United States District Court, E.D. California

October 10, 2019

DONNAMARIE TAFT, Plaintiff,
v.
MR. COOPER GROUP, Defendant.

          ORDER AND FINDINGS AND RECOMMENDATIONS

          ALLISON CLAIRE UNITED STATES MAGISTRATE JUDGE.

         Plaintiff is proceeding in this action pro se. This matter was accordingly referred to the undersigned by E.D. Cal. 302(c)(21). Plaintiff has filed a request for leave to proceed in forma pauperis (“IFP”), and has submitted the affidavit required by that statute. See 28 U.S.C. § 1915(a)(1). The motion to proceed IFP (ECF No. 2) will therefore be granted.

         I. Screening

         The federal IFP statute requires federal courts to dismiss a case if the action is legally “frivolous or malicious, ” fails to state a claim upon which relief may be granted, or seeks monetary relief from a defendant who is immune from such relief. 28 U.S.C. § 1915(e)(2). A claim is legally frivolous when it lacks an arguable basis either in law or in fact. Neitzke v. Williams, 490 U.S. 319, 325 (1989). In reviewing a complaint under this standard, the court will (1) accept as true all of the factual allegations contained in the complaint, unless they are clearly baseless or fanciful, (2) construe those allegations in the light most favorable to the plaintiff, and (3) resolve all doubts in the plaintiff's favor. See Neitzke, 490 U.S. at 327; Von Saher v. Norton Simon Museum of Art at Pasadena, 592 F.3d 954, 960 (9th Cir. 2010), cert. denied, 564 U.S. 1037 (2011).
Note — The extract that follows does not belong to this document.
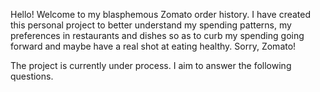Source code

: Hello!
Welcome to my blasphemous Zomato order history. I have created this personal project to better understand my spending patterns, my preferences in restaurants and dishes so as to curb my spending going forward and maybe have a real shot at eating healthy. Sorry, Zomato!

The project is currently under process. I aim to answer the following questions.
         The court applies the same rules of construction in determining whether the complaint states a claim on which relief can be granted. Erickson v. Pardus, 551 U.S. 89, 94 (2007) (court must accept the allegations as true); Scheuer v. Rhodes, 416 U.S. 232, 236 (1974) (court must construe the complaint in the light most favorable to the plaintiff). Pro se pleadings are held to a less stringent standard than those drafted by lawyers. Haines v. Kerner, 404 U.S. 519, 520 (1972). However, the court need not accept as true conclusory allegations, unreasonable inferences, or unwarranted deductions of fact. Western Mining Council v. Watt, 643 F.2d 618, 624 (9th Cir. 1981). A formulaic recitation of the elements of a cause of action does not suffice to state a claim. Bell Atlantic Corp. v. Twombly, 550 U.S. 544, 555-57 (2007); Ashcroft v. Iqbal, 556 U.S. 662, 678 (2009).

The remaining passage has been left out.